The July/August issue of the Brooklyn Rail is up, featuring David N Meyer on Jules Dassin's The Law and Sebastian Junger and Tim Hetherington's Restrepo, David Wilentz on Japan Cuts (running through Friday) and Ethan Spigland on Kaji Meiko, Okada Mariko and Wakao Ayako, Julia Sirmons on Godard and on Antonioni's Red Desert, Sarahjane Blum on Vikram Jayanti's The Agony and the Ecstasy of Phil Spector and Hamilton Morris on Étienne Sauret's Dirty Pictures. Plus, the 2010 Summer Reading List.

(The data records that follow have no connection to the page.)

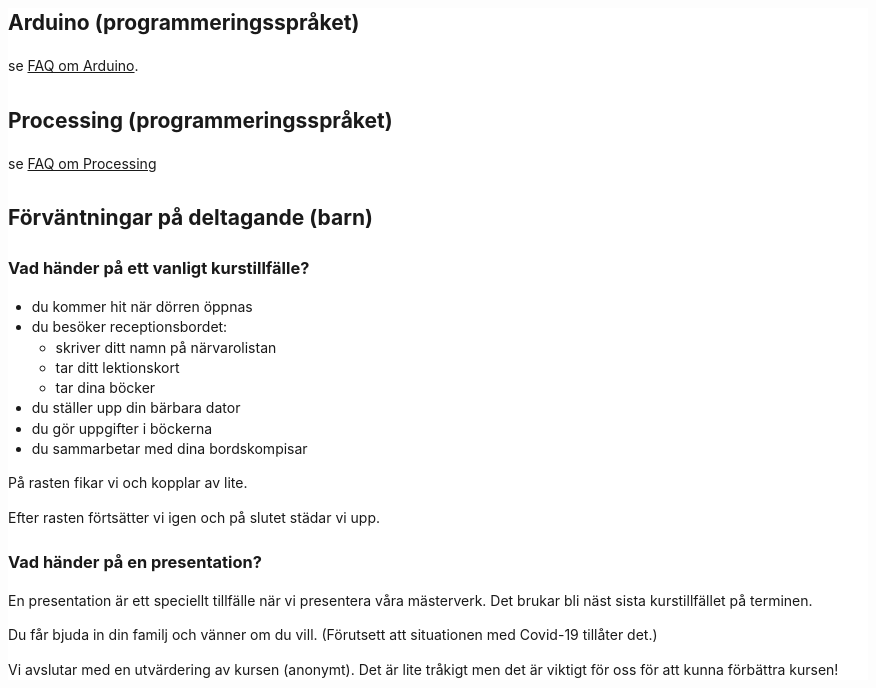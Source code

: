 ## Arduino (programmeringsspråket)

se [FAQ om Arduino](faq_arduino.md).

## Processing (programmeringsspråket)

se [FAQ om Processing](faq_processing.md)

## Förväntningar på deltagande (barn)

### Vad händer på ett vanligt kurstillfälle?

- du kommer hit när dörren öppnas
- du besöker receptionsbordet:
    - skriver ditt namn på närvarolistan
    - tar ditt lektionskort
    - tar dina böcker
- du ställer upp din bärbara dator
- du gör uppgifter i böckerna
- du sammarbetar med dina bordskompisar

På rasten fikar vi och kopplar av lite.

Efter rasten förtsätter vi igen och på slutet städar vi upp.

### Vad händer på en presentation?

En presentation är ett speciellt tillfälle när vi presentera våra mästerverk.
Det brukar bli näst sista kurstillfället på terminen.

Du får bjuda in din familj och vänner om du vill.
(Förutsett att situationen med Covid-19 tillåter det.)

Vi avslutar med en utvärdering av kursen (anonymt). Det är lite tråkigt men det är viktigt för oss för att kunna förbättra kursen!
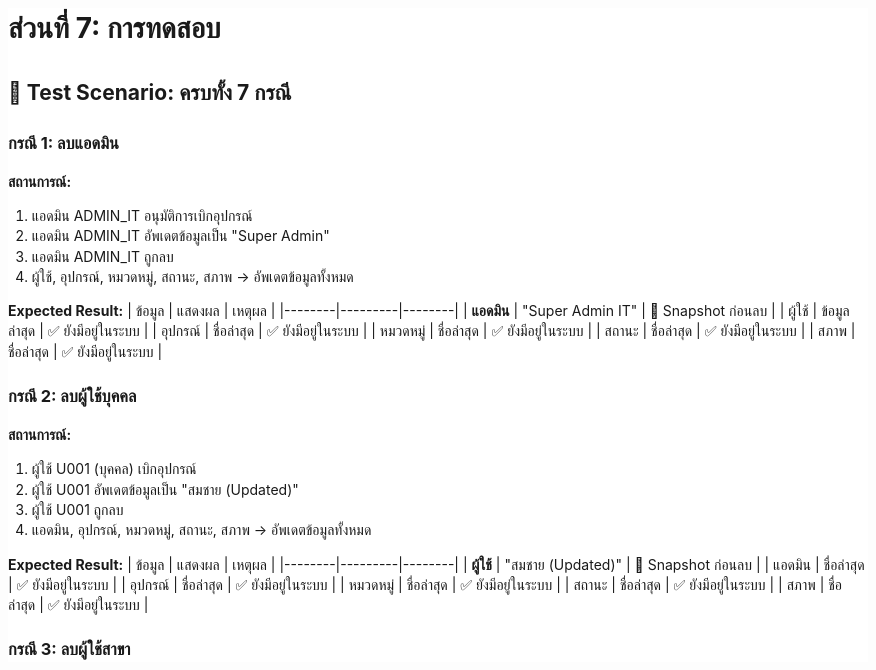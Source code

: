 
# ส่วนที่ 7: การทดสอบ

## 🧪 **Test Scenario: ครบทั้ง 7 กรณี**

### **กรณี 1: ลบแอดมิน**

**สถานการณ์:**
1. แอดมิน ADMIN_IT อนุมัติการเบิกอุปกรณ์
2. แอดมิน ADMIN_IT อัพเดตข้อมูลเป็น "Super Admin"
3. แอดมิน ADMIN_IT ถูกลบ
4. ผู้ใช้, อุปกรณ์, หมวดหมู่, สถานะ, สภาพ → อัพเดตข้อมูลทั้งหมด

**Expected Result:**
| ข้อมูล | แสดงผล | เหตุผล |
|--------|---------|--------|
| **แอดมิน** | "Super Admin IT" | 📸 Snapshot ก่อนลบ |
| ผู้ใช้ | ข้อมูลล่าสุด | ✅ ยังมีอยู่ในระบบ |
| อุปกรณ์ | ชื่อล่าสุด | ✅ ยังมีอยู่ในระบบ |
| หมวดหมู่ | ชื่อล่าสุด | ✅ ยังมีอยู่ในระบบ |
| สถานะ | ชื่อล่าสุด | ✅ ยังมีอยู่ในระบบ |
| สภาพ | ชื่อล่าสุด | ✅ ยังมีอยู่ในระบบ |

### **กรณี 2: ลบผู้ใช้บุคคล**

**สถานการณ์:**
1. ผู้ใช้ U001 (บุคคล) เบิกอุปกรณ์
2. ผู้ใช้ U001 อัพเดตข้อมูลเป็น "สมชาย (Updated)"
3. ผู้ใช้ U001 ถูกลบ
4. แอดมิน, อุปกรณ์, หมวดหมู่, สถานะ, สภาพ → อัพเดตข้อมูลทั้งหมด

**Expected Result:**
| ข้อมูล | แสดงผล | เหตุผล |
|--------|---------|--------|
| **ผู้ใช้** | "สมชาย (Updated)" | 📸 Snapshot ก่อนลบ |
| แอดมิน | ชื่อล่าสุด | ✅ ยังมีอยู่ในระบบ |
| อุปกรณ์ | ชื่อล่าสุด | ✅ ยังมีอยู่ในระบบ |
| หมวดหมู่ | ชื่อล่าสุด | ✅ ยังมีอยู่ในระบบ |
| สถานะ | ชื่อล่าสุด | ✅ ยังมีอยู่ในระบบ |
| สภาพ | ชื่อล่าสุด | ✅ ยังมีอยู่ในระบบ |

### **กรณี 3: ลบผู้ใช้สาขา**
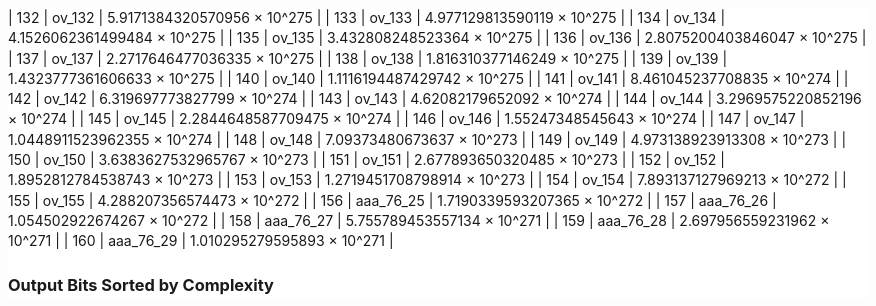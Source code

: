 | 132 | ov_132 | 5.9171384320570956 × 10^275 |
| 133 | ov_133 | 4.977129813590119 × 10^275 |
| 134 | ov_134 | 4.1526062361499484 × 10^275 |
| 135 | ov_135 | 3.432808248523364 × 10^275 |
| 136 | ov_136 | 2.8075200403846047 × 10^275 |
| 137 | ov_137 | 2.2717646477036335 × 10^275 |
| 138 | ov_138 | 1.816310377146249 × 10^275 |
| 139 | ov_139 | 1.4323777361606633 × 10^275 |
| 140 | ov_140 | 1.1116194487429742 × 10^275 |
| 141 | ov_141 | 8.461045237708835 × 10^274 |
| 142 | ov_142 | 6.319697773827799 × 10^274 |
| 143 | ov_143 | 4.62082179652092 × 10^274 |
| 144 | ov_144 | 3.2969575220852196 × 10^274 |
| 145 | ov_145 | 2.2844648587709475 × 10^274 |
| 146 | ov_146 | 1.55247348545643 × 10^274 |
| 147 | ov_147 | 1.0448911523962355 × 10^274 |
| 148 | ov_148 | 7.09373480673637 × 10^273 |
| 149 | ov_149 | 4.973138923913308 × 10^273 |
| 150 | ov_150 | 3.6383627532965767 × 10^273 |
| 151 | ov_151 | 2.677893650320485 × 10^273 |
| 152 | ov_152 | 1.8952812784538743 × 10^273 |
| 153 | ov_153 | 1.2719451708798914 × 10^273 |
| 154 | ov_154 | 7.893137127969213 × 10^272 |
| 155 | ov_155 | 4.288207356574473 × 10^272 |
| 156 | aaa_76_25 | 1.7190339593207365 × 10^272 |
| 157 | aaa_76_26 | 1.054502922674267 × 10^272 |
| 158 | aaa_76_27 | 5.755789453557134 × 10^271 |
| 159 | aaa_76_28 | 2.697956559231962 × 10^271 |
| 160 | aaa_76_29 | 1.010295279595893 × 10^271 |

### Output Bits Sorted by Complexity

"Overviews of David Lynch's career tend to emphasize his debut, Eraserhead, his breakthrough Blue Velvet, or his later masterpiece Mulholland Drive as exemplars of his highly idiosyncratic sensibilities. None of these films were made in the 1990s, and yet that very decade found him at his most prolific, not to mention his most prominent in the public consciousness in all of his thirty-plus year career." Not Coming to a Theater Near You will be spending this week revisiting the work of that decade. Meantime, Dennis Grunes offers a few comments on an unaired pilot episode for a projected Mulholland Dr TV series. Image: Lost Highway (1997).
"Among the six feature film screenplays selected at the start of July by the second advance on receipts committee of the National Film and Moving Image Centre (CNC) is Alain Resnais's Vous N'avez Encore Rien Vu (You Haven't Seen Anything Yet)," reports Fabien Lemercier for Cineuropa. "Co-scripted by the director (in competition at Cannes last year with Wild Grass) and Laurent Herbiet, the film is adapted from Jean Anouilh's stage play Eurydice in which violinist Orphée and touring actress Eurydice leave everything behind to fulfil their love. But jealousy takes hold of Orphée...."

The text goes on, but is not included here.